═════ Supplied information
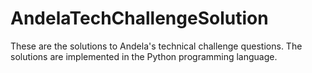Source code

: # AndelaTechChallengeSolution 

These are the solutions to Andela's technical challenge questions.
The solutions are implemented in the Python programming language. 
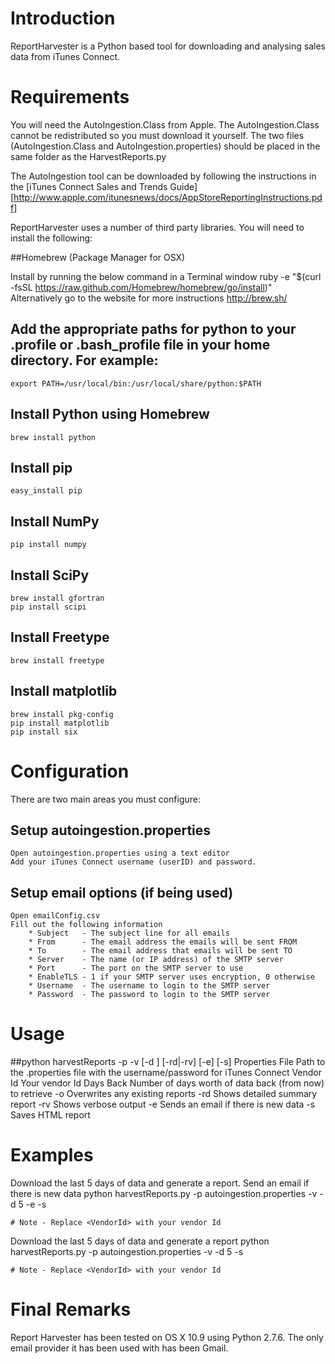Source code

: Introduction
===============

ReportHarvester is a Python based tool for downloading and analysing sales data from iTunes Connect.

Requirements
===============

You will need the AutoIngestion.Class from Apple. The AutoIngestion.Class cannot be redistributed so you must download it yourself. The two files (AutoIngestion.Class and AutoIngestion.properties) should be placed in the same folder as the HarvestReports.py 

The AutoIngestion tool can be downloaded by following the instructions in the [iTunes Connect Sales and Trends Guide][http://www.apple.com/itunesnews/docs/AppStoreReportingInstructions.pdf]

ReportHarvester uses a number of third party libraries. You will need to install the following:

##Homebrew (Package Manager for OSX)

Install by running the below command in a Terminal window
    ruby -e "$(curl -fsSL https://raw.github.com/Homebrew/homebrew/go/install)"
Alternatively go to the website for more instructions
    http://brew.sh/

## Add the appropriate paths for python to your .profile or .bash_profile file in your home directory. For example:
    export PATH=/usr/local/bin:/usr/local/share/python:$PATH

## Install Python using Homebrew
    brew install python

## Install pip
    easy_install pip

## Install NumPy
    pip install numpy

## Install SciPy
    brew install gfortran
    pip install scipi

## Install Freetype
    brew install freetype

## Install matplotlib
    brew install pkg-config
    pip install matplotlib
    pip install six

Configuration
===============

There are two main areas you must configure:

## Setup autoingestion.properties
    Open autoingestion.properties using a text editor
    Add your iTunes Connect username (userID) and password.

## Setup email options (if being used)
    Open emailConfig.csv
    Fill out the following information
        * Subject   - The subject line for all emails
        * From      - The email address the emails will be sent FROM
        * To        - The email address that emails will be sent TO
        * Server    - The name (or IP address) of the SMTP server
        * Port      - The port on the SMTP server to use
        * EnableTLS - 1 if your SMTP server uses encryption, 0 otherwise
        * Username  - The username to login to the SMTP server
        * Password  - The password to login to the SMTP server

Usage
===============

##python harvestReports -p <Properties File> -v <Vendor Id> [-d <Days Back>] [-rd|-rv] [-e] [-s]
    Properties File  Path to the .properties file with the username/password for iTunes Connect
    Vendor Id        Your vendor Id
    Days Back        Number of days worth of data back (from now) to retrieve
    -o               Overwrites any existing reports
    -rd              Shows detailed summary report
    -rv              Shows verbose output
    -e               Sends an email if there is new data
    -s               Saves HTML report

Examples
===============

Download the last 5 days of data and generate a report. Send an email if there is new data
    python harvestReports.py -p autoingestion.properties -v <VendorId> -d 5 -e -s

    # Note - Replace <VendorId> with your vendor Id

Download the last 5 days of data and generate a report
    python harvestReports.py -p autoingestion.properties -v <VendorId> -d 5 -s

    # Note - Replace <VendorId> with your vendor Id

Final Remarks
===============

Report Harvester has been tested on OS X 10.9 using Python 2.7.6. The only email provider it has been used with has been Gmail.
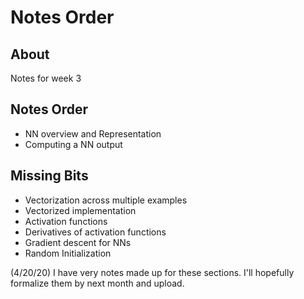 # Notes Order

## About
Notes for week 3

## Notes Order
- NN overview and Representation
- Computing a NN output


## Missing Bits
- Vectorization across multiple examples
- Vectorized implementation
- Activation functions
- Derivatives of activation functions
- Gradient descent for NNs
- Random Initialization

(4/20/20) I have very notes made up for these sections. I'll hopefully formalize them by next month and upload.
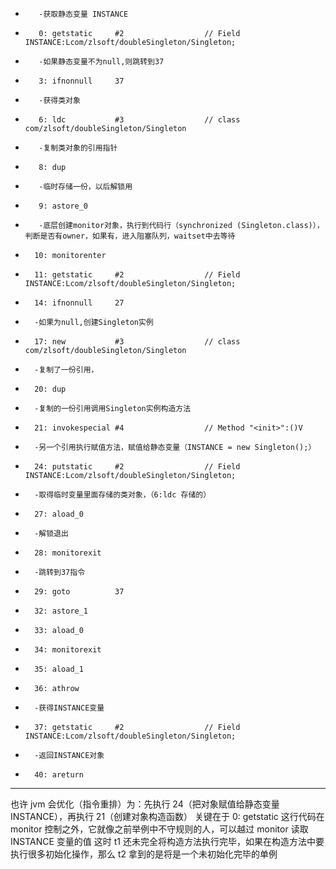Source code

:  *        -获取静态变量 INSTANCE
 *        0: getstatic     #2                  // Field INSTANCE:Lcom/zlsoft/doubleSingleton/Singleton;
 *        -如果静态变量不为null,则跳转到37
 *        3: ifnonnull     37
 *        -获得类对象
 *        6: ldc           #3                  // class com/zlsoft/doubleSingleton/Singleton
 *        -复制类对象的引用指针
 *        8: dup
 *        -临时存储一份，以后解锁用
 *        9: astore_0
 *        -底层创建monitor对象，执行到代码行（synchronized (Singleton.class)），判断是否有owner，如果有，进入阻塞队列，waitset中去等待
 *       10: monitorenter
 *       11: getstatic     #2                  // Field INSTANCE:Lcom/zlsoft/doubleSingleton/Singleton;
 *       14: ifnonnull     27
 *       -如果为null,创建Singleton实例
 *       17: new           #3                  // class com/zlsoft/doubleSingleton/Singleton
 *       -复制了一份引用，
 *       20: dup
 *       -复制的一份引用调用Singleton实例构造方法
 *       21: invokespecial #4                  // Method "<init>":()V
 *       -另一个引用执行赋值方法，赋值给静态变量（INSTANCE = new Singleton();）
 *       24: putstatic     #2                  // Field INSTANCE:Lcom/zlsoft/doubleSingleton/Singleton;
 *       -取得临时变量里面存储的类对象，（6:ldc 存储的）
 *       27: aload_0
 *       -解锁退出
 *       28: monitorexit
 *       -跳转到37指令
 *       29: goto          37
 *       32: astore_1
 *       33: aload_0
 *       34: monitorexit
 *       35: aload_1
 *       36: athrow
 *       -获得INSTANCE变量
 *       37: getstatic     #2                  // Field INSTANCE:Lcom/zlsoft/doubleSingleton/Singleton;
 *       -返回INSTANCE对象
 *       40: areturn
 -----------------------------------------------------------------------------------------------------
 也许 jvm 会优化（指令重排）为：先执行 24（把对象赋值给静态变量INSTANCE），再执行 21（创建对象构造函数）
 关键在于 0: getstatic 这行代码在 monitor 控制之外，它就像之前举例中不守规则的人，可以越过 monitor 读取
 INSTANCE 变量的值
 这时 t1 还未完全将构造方法执行完毕，如果在构造方法中要执行很多初始化操作，那么 t2 拿到的是将是一个未初始化完毕的单例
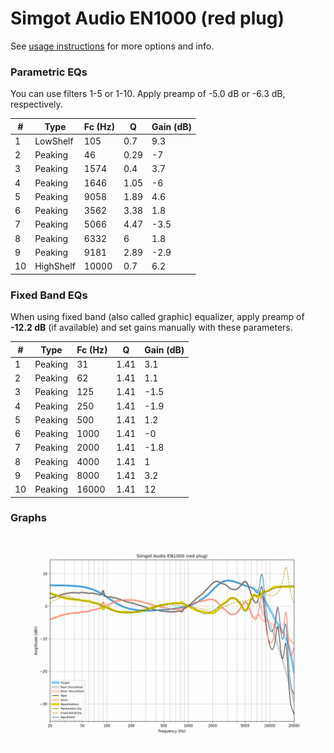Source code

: # Simgot Audio EN1000 (red plug)
See [usage instructions](https://github.com/jaakkopasanen/AutoEq#usage) for more options and info.

### Parametric EQs
You can use filters 1-5 or 1-10. Apply preamp of -5.0 dB or -6.3 dB, respectively.

|   # | Type      |   Fc (Hz) |    Q |   Gain (dB) |
|-----|-----------|-----------|------|-------------|
|   1 | LowShelf  |       105 | 0.7  |         9.3 |
|   2 | Peaking   |        46 | 0.29 |        -7   |
|   3 | Peaking   |      1574 | 0.4  |         3.7 |
|   4 | Peaking   |      1646 | 1.05 |        -6   |
|   5 | Peaking   |      9058 | 1.89 |         4.6 |
|   6 | Peaking   |      3562 | 3.38 |         1.8 |
|   7 | Peaking   |      5066 | 4.47 |        -3.5 |
|   8 | Peaking   |      6332 | 6    |         1.8 |
|   9 | Peaking   |      9181 | 2.89 |        -2.9 |
|  10 | HighShelf |     10000 | 0.7  |         6.2 |

### Fixed Band EQs
When using fixed band (also called graphic) equalizer, apply preamp of **-12.2 dB** (if available) and set gains manually with these parameters.

|   # | Type    |   Fc (Hz) |    Q |   Gain (dB) |
|-----|---------|-----------|------|-------------|
|   1 | Peaking |        31 | 1.41 |         3.1 |
|   2 | Peaking |        62 | 1.41 |         1.1 |
|   3 | Peaking |       125 | 1.41 |        -1.5 |
|   4 | Peaking |       250 | 1.41 |        -1.9 |
|   5 | Peaking |       500 | 1.41 |         1.2 |
|   6 | Peaking |      1000 | 1.41 |        -0   |
|   7 | Peaking |      2000 | 1.41 |        -1.8 |
|   8 | Peaking |      4000 | 1.41 |         1   |
|   9 | Peaking |      8000 | 1.41 |         3.2 |
|  10 | Peaking |     16000 | 1.41 |        12   |

### Graphs
![](./Simgot%20Audio%20EN1000%20(red%20plug).png)
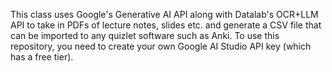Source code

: This class uses Google's Generative AI API along with Datalab's OCR+LLM API to take in PDFs of lecture notes, slides etc. and generate a CSV file that can be imported to any quizlet software such as Anki. To use this repository, you need to create your own Google AI Studio API key (which has a free tier).
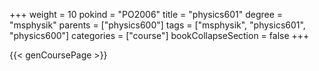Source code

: +++
weight = 10
pokind = "PO2006"
title = "physics601"
degree = "msphysik"
parents = ["physics600"]
tags = ["msphysik", "physics601", "physics600"]
categories = ["course"]
bookCollapseSection = false
+++

{{< genCoursePage >}}
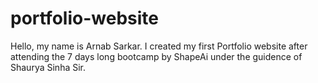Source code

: # portfolio-website
Hello, my name is Arnab Sarkar. I created my first Portfolio website after attending the 7 days long bootcamp by ShapeAi under the guidence of Shaurya Sinha Sir. 
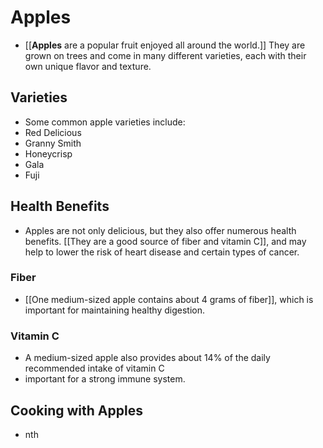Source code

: # Apples

- [[**Apples** are a popular fruit enjoyed all around the world.]] They are grown on trees and come in many different varieties,
each with their own unique flavor and texture.

## Varieties

- Some common apple varieties include:
- Red Delicious
- Granny Smith
- Honeycrisp
- Gala
- Fuji  

## Health Benefits

- Apples are not only delicious, but they also offer numerous health benefits. [[They are a good source of fiber 
and vitamin C]], and may help to lower the risk of heart disease and certain types of cancer.

### Fiber

- [[One medium-sized apple contains about 4 grams of fiber]], which is important for maintaining healthy digestion.

### Vitamin C

- A medium-sized apple also provides about 14% of the daily recommended intake of vitamin C
- important for a strong immune system.

## Cooking with Apples
- nth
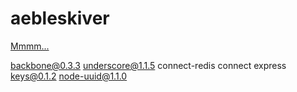 # aebleskiver

[Mmmm...](http://en.wikipedia.org/wiki/%C3%86bleskiver)

backbone@0.3.3
underscore@1.1.5
connect-redis
connect
express
keys@0.1.2
node-uuid@1.1.0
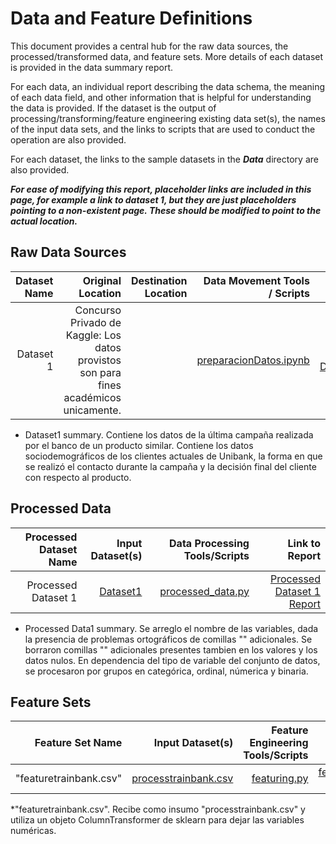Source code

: # Data and Feature Definitions

This document provides a central hub for the raw data sources, the processed/transformed data, and feature sets. More details of each dataset is provided in the data summary report. 

For each data, an individual report describing the data schema, the meaning of each data field, and other information that is helpful for understanding the data is provided. 
If the dataset is the output of processing/transforming/feature engineering existing data set(s), the names of the input data sets, and the links to scripts 
that are used to conduct the operation are also provided. 

For each dataset, the links to the sample datasets in the _**Data**_ directory are also provided. 

_**For ease of modifying this report, placeholder links are included in this page, for example a link to dataset 1, but they are just placeholders pointing to a non-existent page. These should be modified to point to the actual location.**_

## Raw Data Sources

| Dataset Name | Original Location   | Destination Location  | Data Movement Tools / Scripts | Link to Report |
| ---:| ---: | ---: | ---: | -----: |
| Dataset 1 | Concurso Privado de Kaggle: Los datos provistos son para fines académicos unicamente. |  | [preparacionDatos.ipynb](tdsp_template/scripts/data_adquisition/) | [Reporte 1 DatosClieente]()|


* Dataset1 summary. Contiene los datos de la última campaña realizada por el banco de un producto similar. Contiene los datos sociodemográficos de los clientes 
actuales de Unibank, la forma en que se realizó el contacto durante la campaña y la decisión final del cliente con respecto al producto.


## Processed Data
| Processed Dataset Name | Input Dataset(s)   | Data Processing Tools/Scripts | Link to Report |
| ---:| ---: | ---: | ---: | 
| Processed Dataset 1 | [Dataset1](https://github.com/DCalvacheB/mlds6-project/blob/master/scripts/preprocessing/Train%20bank.csv) | [processed_data.py](https://github.com/DCalvacheB/mlds6-project/blob/master/scripts/preprocessing/processed_data.py) | [Processed Dataset 1 Report](https://github.com/DCalvacheB/mlds6-project/blob/master/docs/data/data_summary.md)|

* Processed Data1 summary. Se arreglo el nombre de las variables, dada la presencia de problemas ortográficos de comillas "" adicionales. Se borraron comillas "" adicionales presentes tambien en los valores y los datos nulos. En dependencia del tipo de variable del conjunto de datos, se procesaron por grupos en categórica, ordinal, númerica y binaria.


## Feature Sets

| Feature Set Name | Input Dataset(s)   | Feature Engineering Tools/Scripts | Link to Report |
| ---:| ---: | ---: | ---: | 
|"featuretrainbank.csv" | [ processtrainbank.csv ](https://github.com/DCalvacheB/mlds6-project/blob/master/scripts/preprocessing/processtrainbank.csv) | [featuring.py](https://github.com/DCalvacheB/mlds6-project/blob/master/scripts/preprocessing/featuring.py) | [featuretrainbank Report](https://github.com/DCalvacheB/mlds6-project/blob/master/docs/data/data_summary.md))|

*"featuretrainbank.csv". Recibe como insumo "processtrainbank.csv" y utiliza un objeto ColumnTransformer de sklearn para dejar las variables numéricas.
══════════
__Work to complete__:
From the data above, copy each line that holds "options".

__Response__:
## Setup email options (if being used)
See [usage instructions](https://github.com/jaakkopasanen/AutoEq#usage) for more options and info.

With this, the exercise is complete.